In the material below, find each line that contains the word "queryKeys" and copy it.

--- SOURCE DATA Enclosed Below ---

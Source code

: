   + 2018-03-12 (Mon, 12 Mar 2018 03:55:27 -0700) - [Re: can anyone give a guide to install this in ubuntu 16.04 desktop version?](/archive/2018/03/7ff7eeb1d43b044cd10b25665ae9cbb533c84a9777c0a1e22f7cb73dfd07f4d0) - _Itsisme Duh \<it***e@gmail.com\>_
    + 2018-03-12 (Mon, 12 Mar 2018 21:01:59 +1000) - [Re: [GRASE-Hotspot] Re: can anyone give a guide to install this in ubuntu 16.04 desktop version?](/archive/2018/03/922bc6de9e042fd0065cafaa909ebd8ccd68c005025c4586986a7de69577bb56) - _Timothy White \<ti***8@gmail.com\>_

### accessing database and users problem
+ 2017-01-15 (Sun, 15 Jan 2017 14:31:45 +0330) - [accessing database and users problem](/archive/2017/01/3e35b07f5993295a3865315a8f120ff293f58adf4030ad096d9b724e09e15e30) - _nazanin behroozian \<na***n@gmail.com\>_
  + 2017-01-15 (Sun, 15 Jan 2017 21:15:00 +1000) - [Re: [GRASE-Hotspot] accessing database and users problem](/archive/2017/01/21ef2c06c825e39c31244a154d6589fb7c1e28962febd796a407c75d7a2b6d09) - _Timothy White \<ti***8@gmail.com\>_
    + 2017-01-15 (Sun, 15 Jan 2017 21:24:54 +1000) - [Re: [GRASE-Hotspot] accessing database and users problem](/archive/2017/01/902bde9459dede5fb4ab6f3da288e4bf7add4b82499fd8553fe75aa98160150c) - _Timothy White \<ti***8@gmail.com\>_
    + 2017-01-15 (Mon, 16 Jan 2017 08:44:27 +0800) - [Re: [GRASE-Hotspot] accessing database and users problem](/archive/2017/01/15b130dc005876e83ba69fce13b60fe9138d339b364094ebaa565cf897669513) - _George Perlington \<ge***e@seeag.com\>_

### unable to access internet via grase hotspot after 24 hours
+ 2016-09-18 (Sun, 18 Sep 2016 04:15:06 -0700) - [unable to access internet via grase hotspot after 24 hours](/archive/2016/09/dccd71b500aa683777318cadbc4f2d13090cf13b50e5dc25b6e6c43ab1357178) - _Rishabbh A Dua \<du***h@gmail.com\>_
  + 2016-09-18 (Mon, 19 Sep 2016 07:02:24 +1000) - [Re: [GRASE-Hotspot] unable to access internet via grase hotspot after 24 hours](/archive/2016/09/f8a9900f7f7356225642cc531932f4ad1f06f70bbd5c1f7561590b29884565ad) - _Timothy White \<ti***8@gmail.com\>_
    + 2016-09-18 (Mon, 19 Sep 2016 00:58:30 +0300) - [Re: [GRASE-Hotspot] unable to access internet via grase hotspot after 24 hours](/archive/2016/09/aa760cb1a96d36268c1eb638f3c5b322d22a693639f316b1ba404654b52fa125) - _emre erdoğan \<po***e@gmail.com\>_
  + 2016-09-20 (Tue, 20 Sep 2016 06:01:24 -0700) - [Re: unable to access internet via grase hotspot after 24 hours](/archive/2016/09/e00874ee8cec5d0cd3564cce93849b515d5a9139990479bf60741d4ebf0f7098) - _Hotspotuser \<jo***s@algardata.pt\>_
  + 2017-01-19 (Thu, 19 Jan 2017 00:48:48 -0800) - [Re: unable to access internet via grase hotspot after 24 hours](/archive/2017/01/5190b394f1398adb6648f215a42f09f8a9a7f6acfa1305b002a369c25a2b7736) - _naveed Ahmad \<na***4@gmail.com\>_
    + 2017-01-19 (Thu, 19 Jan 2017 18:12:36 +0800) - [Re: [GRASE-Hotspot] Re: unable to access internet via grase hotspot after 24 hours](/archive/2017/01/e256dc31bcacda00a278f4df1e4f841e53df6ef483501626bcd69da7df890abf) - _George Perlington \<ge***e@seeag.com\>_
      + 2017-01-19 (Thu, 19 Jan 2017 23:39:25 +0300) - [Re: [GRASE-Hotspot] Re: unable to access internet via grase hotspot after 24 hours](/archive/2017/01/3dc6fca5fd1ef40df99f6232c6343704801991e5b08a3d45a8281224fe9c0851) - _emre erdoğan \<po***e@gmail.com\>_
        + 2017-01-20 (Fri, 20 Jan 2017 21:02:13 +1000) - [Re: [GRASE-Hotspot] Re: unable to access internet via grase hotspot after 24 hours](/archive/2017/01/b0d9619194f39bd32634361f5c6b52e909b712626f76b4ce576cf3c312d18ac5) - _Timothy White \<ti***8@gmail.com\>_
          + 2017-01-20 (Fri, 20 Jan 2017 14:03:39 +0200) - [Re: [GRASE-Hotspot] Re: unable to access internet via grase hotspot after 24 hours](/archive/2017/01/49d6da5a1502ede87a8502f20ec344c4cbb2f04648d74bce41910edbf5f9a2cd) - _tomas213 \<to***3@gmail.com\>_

--- End of Enclosed SOURCE DATA ---
--- SOURCE DATA Enclosed Below ---

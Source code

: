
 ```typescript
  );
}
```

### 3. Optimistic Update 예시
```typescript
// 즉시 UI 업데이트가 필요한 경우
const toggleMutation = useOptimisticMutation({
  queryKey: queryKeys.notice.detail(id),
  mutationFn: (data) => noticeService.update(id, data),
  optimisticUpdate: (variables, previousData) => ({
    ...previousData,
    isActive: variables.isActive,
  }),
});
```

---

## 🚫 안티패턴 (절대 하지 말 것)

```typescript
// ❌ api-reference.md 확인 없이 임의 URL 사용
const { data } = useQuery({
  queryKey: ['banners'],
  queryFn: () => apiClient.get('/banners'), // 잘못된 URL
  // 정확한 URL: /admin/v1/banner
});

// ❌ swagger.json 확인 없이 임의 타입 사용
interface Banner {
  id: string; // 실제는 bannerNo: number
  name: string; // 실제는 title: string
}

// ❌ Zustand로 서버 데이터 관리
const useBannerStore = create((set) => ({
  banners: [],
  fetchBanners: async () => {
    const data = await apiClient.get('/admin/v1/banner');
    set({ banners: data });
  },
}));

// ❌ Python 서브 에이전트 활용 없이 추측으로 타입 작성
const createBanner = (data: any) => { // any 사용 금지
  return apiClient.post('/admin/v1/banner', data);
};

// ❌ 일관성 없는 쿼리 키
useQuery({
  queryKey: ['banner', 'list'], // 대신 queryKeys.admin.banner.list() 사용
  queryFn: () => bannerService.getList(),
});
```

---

--- End of Enclosed SOURCE DATA ---
--- SOURCE DATA Enclosed Below ---

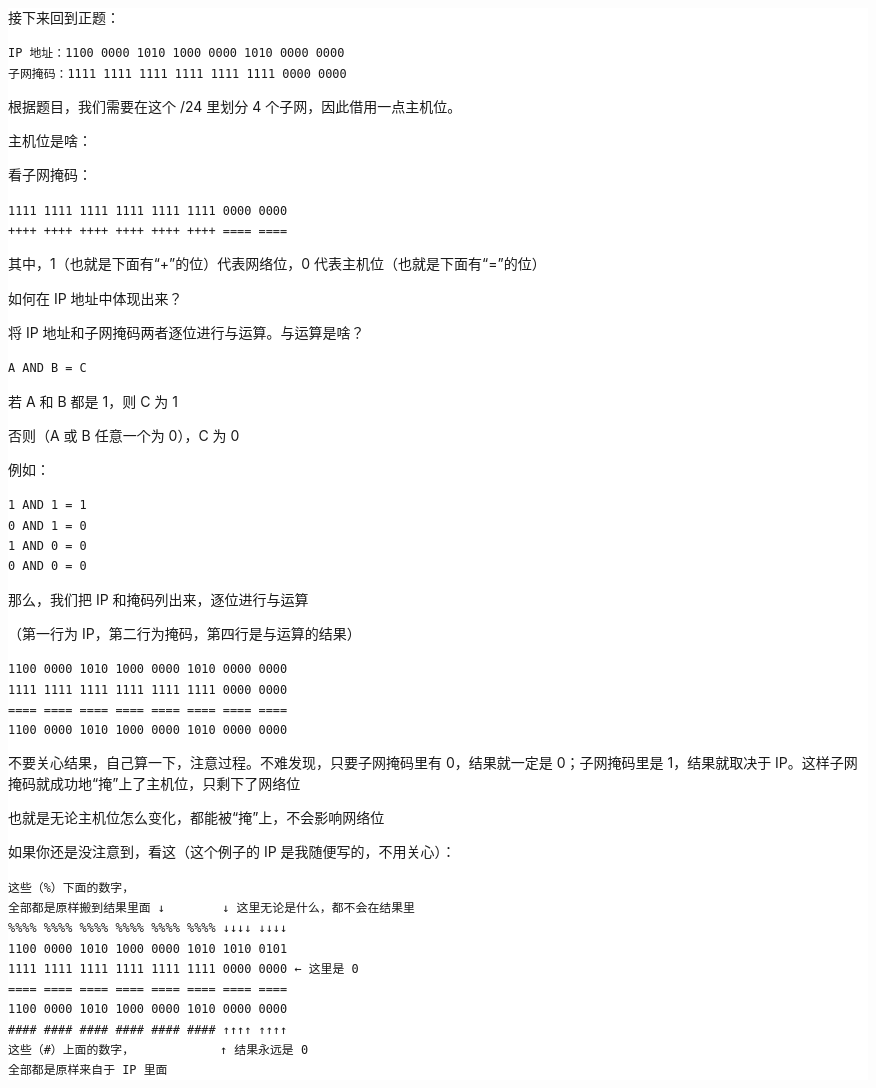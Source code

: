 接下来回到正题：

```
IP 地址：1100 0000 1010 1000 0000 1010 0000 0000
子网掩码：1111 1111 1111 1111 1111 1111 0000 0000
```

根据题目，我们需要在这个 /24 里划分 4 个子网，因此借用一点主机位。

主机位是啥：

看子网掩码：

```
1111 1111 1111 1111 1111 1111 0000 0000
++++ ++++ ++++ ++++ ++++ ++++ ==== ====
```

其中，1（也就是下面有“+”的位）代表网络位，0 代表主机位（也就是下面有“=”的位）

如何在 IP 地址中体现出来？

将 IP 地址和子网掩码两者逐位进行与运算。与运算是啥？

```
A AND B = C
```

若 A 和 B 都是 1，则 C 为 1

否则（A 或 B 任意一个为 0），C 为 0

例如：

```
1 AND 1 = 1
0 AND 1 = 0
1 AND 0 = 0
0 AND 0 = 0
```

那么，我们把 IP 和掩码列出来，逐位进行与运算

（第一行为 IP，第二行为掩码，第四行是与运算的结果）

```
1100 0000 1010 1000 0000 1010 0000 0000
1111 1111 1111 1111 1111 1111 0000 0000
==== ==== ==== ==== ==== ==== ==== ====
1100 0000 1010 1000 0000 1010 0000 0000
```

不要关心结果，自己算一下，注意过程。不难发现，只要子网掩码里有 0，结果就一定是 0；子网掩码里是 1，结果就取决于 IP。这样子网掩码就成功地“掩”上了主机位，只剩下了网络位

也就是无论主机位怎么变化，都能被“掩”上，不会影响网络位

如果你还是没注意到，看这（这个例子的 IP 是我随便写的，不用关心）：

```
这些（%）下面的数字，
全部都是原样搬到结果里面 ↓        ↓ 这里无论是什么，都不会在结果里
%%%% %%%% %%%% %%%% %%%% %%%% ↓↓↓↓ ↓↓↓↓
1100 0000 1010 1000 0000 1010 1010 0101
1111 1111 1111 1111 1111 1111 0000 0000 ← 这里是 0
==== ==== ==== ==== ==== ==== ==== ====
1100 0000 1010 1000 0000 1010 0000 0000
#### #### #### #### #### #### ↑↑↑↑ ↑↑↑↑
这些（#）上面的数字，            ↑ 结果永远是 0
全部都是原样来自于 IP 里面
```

--- End of Enclosed SOURCE DATA ---

-- FINISHED TASK --
  queryKey: queryKeys.notice.detail(id),
  queryKey: ['banner', 'list'], // 대신 queryKeys.admin.banner.list() 사용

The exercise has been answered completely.